In the Autumn Budget, the government announced that some policy costs funded through household energy bills will be reduced from 1 April 2026. A significant proportion of energy bills are made up of ‘non-wholesale costs', including network costs, operating costs and policy costs, all of which support the running of the energy system.
From 1 April, some policy costs will be removed from customer bills, including 75% of the cost of the Renewables Obligation (RO), which will instead be funded by general taxation, and the Energy Company Obligation (ECO) insulation programme, which will come to an end.
These reductions will be applied to your rates automatically, whether you are on a variable or a fixed rate tariff. The exact rates will depend on which tariff you are on.

The price cap sets a limit on the unit rates and standing charges on variable tariffs (such as So Flex and So Flex Green.) It is not a cap on your total energy costs - the more you use, the more you will pay.
Changes in the price cap impact how much energy suppliers charge. If you're on a variable tariff, your standing charge and unit rates will change in line with the price cap. We'll always notify you before any changes. Our So Flex standard variable tariff rates will never exceed the Ofgem price cap.
Fixed tariffs are designed to provide certainty and protect customers from rate rises for up to 24 months. On 1 April 2026, fixed customers will receive a one-off rate reduction, as a result of action taken by the government to reduce some of the policy costs on household energy bills. Your rates will then stay the same for the duration of your tariff.
For new customers joining So Energy on a fixed tariff between 25 February and 31 March, existing rates will apply until 31 March and new, lower rates will apply from 1 April.
For existing customers signing up with So Energy on a new fixed tariff between 25 February and 31 March, existing rates will apply until 31 March and new, lower rates will apply from 1 April.

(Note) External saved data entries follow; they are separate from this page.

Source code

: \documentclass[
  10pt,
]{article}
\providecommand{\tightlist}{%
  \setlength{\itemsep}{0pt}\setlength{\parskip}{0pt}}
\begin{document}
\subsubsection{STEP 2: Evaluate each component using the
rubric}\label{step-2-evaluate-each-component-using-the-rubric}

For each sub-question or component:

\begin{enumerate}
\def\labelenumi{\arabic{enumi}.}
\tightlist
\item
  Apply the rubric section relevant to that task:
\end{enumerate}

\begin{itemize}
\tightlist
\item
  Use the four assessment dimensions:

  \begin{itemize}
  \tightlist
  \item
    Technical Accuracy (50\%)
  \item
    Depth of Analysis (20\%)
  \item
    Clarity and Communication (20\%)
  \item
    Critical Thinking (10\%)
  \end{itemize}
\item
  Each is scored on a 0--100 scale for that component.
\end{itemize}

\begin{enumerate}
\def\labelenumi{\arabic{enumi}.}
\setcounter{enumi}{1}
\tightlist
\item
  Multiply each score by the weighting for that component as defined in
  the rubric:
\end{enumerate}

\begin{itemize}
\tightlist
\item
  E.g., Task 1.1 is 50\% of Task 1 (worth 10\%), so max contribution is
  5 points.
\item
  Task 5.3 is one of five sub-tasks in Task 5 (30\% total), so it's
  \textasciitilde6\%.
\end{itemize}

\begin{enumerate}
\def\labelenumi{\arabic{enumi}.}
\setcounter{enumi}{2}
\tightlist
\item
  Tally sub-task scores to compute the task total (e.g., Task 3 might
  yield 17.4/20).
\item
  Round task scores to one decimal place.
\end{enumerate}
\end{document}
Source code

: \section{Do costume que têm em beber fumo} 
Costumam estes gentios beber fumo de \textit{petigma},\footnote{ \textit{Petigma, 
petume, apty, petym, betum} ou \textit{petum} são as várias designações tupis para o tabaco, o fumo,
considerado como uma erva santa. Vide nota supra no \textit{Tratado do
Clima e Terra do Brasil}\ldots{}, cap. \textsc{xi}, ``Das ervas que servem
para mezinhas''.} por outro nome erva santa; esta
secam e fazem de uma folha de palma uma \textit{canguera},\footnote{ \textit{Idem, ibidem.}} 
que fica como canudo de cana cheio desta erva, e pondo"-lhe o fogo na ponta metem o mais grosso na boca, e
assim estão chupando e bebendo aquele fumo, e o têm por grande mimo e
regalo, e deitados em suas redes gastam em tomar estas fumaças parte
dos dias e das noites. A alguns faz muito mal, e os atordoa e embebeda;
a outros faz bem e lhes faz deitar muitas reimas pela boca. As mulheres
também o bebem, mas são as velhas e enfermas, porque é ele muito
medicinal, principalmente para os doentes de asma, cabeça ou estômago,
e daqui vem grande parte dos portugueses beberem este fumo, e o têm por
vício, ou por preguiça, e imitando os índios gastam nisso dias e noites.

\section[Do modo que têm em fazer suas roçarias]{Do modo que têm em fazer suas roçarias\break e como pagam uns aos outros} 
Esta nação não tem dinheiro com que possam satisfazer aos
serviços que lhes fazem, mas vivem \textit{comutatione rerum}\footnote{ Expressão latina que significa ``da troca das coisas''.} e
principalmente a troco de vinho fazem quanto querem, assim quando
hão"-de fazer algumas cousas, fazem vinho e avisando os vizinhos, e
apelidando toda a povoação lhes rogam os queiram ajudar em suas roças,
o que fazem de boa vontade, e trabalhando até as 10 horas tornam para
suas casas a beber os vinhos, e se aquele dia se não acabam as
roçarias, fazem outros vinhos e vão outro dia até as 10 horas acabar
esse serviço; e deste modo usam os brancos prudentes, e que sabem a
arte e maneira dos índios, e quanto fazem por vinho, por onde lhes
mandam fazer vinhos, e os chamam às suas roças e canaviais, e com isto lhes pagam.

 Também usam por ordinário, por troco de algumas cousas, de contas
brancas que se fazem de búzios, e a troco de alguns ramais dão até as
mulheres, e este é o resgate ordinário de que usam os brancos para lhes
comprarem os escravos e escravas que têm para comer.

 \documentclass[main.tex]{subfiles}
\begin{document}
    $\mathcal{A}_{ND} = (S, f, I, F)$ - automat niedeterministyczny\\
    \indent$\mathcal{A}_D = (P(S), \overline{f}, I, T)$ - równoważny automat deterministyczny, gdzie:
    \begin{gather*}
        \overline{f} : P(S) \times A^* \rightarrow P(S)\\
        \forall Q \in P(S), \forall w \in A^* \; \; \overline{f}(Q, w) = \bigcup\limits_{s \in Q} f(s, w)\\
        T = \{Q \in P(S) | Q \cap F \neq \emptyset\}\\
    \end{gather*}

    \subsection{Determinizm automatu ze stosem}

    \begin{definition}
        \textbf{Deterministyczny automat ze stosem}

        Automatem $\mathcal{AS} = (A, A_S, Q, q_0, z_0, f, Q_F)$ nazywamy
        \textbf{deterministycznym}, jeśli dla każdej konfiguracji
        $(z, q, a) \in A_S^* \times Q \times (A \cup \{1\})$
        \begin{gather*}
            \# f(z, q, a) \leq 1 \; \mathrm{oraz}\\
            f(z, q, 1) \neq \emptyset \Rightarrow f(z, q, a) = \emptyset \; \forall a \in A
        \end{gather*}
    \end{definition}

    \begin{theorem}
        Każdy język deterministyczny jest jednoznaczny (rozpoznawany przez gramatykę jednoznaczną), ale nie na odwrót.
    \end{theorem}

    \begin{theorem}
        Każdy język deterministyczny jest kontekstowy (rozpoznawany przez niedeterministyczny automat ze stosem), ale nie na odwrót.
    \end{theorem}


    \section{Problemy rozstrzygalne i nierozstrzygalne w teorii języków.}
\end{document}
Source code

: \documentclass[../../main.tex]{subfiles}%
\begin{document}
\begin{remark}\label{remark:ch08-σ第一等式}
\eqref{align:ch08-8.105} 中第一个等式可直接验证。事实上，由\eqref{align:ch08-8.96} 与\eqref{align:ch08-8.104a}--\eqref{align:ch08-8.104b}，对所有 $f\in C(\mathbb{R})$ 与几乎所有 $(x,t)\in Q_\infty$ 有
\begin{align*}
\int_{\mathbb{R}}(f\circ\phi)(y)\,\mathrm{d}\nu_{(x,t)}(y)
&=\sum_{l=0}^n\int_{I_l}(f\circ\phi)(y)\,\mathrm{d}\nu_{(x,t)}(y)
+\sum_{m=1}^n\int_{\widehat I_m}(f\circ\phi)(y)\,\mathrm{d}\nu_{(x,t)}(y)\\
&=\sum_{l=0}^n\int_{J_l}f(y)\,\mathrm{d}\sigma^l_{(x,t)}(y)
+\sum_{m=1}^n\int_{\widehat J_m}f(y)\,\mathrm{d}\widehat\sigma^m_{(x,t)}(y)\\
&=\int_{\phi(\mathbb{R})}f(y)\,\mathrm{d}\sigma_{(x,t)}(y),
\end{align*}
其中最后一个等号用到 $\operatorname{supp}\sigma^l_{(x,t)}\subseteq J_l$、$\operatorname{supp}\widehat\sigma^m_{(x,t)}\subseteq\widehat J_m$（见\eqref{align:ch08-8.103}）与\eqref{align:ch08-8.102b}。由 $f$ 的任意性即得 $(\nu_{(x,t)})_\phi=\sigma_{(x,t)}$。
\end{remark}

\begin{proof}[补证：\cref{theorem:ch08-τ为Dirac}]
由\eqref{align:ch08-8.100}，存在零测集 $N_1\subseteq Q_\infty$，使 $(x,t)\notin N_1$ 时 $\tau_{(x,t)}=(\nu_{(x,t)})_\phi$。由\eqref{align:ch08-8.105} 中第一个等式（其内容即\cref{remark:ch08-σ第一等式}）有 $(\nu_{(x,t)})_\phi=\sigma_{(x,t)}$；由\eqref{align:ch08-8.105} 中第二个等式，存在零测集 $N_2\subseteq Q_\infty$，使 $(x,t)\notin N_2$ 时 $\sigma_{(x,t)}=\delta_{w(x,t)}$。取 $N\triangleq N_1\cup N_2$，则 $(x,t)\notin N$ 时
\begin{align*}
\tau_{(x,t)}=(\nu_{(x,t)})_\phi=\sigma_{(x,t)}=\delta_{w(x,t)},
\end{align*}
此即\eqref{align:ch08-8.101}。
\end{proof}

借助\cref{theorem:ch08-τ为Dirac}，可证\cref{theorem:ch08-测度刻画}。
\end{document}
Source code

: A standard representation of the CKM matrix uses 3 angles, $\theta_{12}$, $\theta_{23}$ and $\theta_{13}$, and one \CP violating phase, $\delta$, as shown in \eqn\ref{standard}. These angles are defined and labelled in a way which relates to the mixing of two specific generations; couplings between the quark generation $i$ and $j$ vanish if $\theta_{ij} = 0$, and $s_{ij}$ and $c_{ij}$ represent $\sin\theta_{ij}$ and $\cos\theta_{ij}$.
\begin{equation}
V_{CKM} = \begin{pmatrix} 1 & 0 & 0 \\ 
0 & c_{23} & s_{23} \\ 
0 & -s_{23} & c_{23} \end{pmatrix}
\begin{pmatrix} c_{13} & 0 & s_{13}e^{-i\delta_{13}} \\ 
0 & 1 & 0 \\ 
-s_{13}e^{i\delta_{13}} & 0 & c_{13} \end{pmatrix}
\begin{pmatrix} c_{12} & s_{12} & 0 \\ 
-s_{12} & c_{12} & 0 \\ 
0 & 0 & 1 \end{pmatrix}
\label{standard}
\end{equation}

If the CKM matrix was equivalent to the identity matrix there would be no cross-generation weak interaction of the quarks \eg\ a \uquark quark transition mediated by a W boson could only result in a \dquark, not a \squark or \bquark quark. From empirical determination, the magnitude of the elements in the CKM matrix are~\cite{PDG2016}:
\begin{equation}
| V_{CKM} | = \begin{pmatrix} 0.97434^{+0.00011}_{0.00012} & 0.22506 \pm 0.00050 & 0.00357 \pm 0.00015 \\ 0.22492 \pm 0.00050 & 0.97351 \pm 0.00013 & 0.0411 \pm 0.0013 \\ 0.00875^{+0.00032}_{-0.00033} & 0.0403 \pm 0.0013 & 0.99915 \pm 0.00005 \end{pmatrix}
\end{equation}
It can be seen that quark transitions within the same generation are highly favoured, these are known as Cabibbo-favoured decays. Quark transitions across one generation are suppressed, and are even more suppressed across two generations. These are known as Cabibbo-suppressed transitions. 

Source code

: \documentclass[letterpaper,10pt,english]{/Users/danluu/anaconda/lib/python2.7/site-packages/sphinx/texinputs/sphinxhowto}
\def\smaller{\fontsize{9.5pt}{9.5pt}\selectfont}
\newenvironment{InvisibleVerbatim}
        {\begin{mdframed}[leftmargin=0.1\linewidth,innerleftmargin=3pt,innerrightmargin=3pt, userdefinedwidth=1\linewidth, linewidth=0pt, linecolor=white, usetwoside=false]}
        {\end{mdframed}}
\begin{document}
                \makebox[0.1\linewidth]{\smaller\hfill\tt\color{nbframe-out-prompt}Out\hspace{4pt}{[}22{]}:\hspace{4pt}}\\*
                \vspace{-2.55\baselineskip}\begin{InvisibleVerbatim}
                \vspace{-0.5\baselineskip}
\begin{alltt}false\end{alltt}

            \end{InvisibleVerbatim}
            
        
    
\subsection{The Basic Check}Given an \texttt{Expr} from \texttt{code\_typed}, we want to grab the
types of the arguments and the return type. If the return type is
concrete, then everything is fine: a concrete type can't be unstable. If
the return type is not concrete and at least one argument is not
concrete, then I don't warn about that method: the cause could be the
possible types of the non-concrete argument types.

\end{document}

The Government announced at the Autumn budget it would reduce energy bills by an average of £150 for some households (around £134 for a typical dual-fuel user). These reductions are based on reductions to policy costs including the RO and the ECO scheme from 1 April. Actual savings will vary depending on how much energy you use, where you live and which tariff you’re on.
For So Energy customers on fixed tariffs, the rate reductions from 1 April will vary depending on how policy costs were priced into the original tariff. For most So Energy customers on fixed tariffs, rate reductions from 1 April will include both RO and ECO elements.
If you joined So Energy between 27 November 2025 and 14 January 2026 on a So Hawthorne, So Kings, So Kielder or So Larch tariff, you’ve already benefited from some of the ECO saving in your current prices. From 1 April, your prices will still go down due to the RO reduction and a smaller additional ECO reduction, as part of the ECO saving was already included in your rates. Your rates will then stay the same for the duration of your tariff.
The 6.5p/kWh off‑peak rate stays the same, as it does not include additional policy costs. Peak rates will be reduced to account for reductions in the RO and ECO policy costs.
So Green Tracker is a fixed tariff, with rates updated quarterly in line with the price cap. So Green Tracker rates will be reduced once the 1 April price cap takes effect.
Economy 7 customers on a So Flex tariff will see both day and night rates reduced from 1 April.
So Unique customers will see peak, off-peak and super-off peak rates reduced from 1 April.
Your updated rates from 1 April will be shown in the So Energy app, online account, tariff details and all new bills issued after 1 April.
No. The Warm Home Discount is still a separate scheme that provides a one-off payment to eligible households. These changes only relate to how policy costs are recovered.
As your supplier, So Energy can’t tell you which tariff to choose but we can explain your options. If you prefer flexibility and protection from the price cap, a variable rate tariff may be best for you. If you prefer certainty and protection from future price rises, you may prefer a fixed rate tariff.
If you are a current So Energy customer, you can view your tariff options in My Account. New customers can view our tariffs here.
We regularly check your Direct Debit to make sure you’re paying the right amount for your home, based on your tariff, where you live, and how much energy you use. If your account balance is in debit or credit, we may adjust your payments to help keep everything on track. When it’s time for a review, we’ll be in touch to talk you through your options.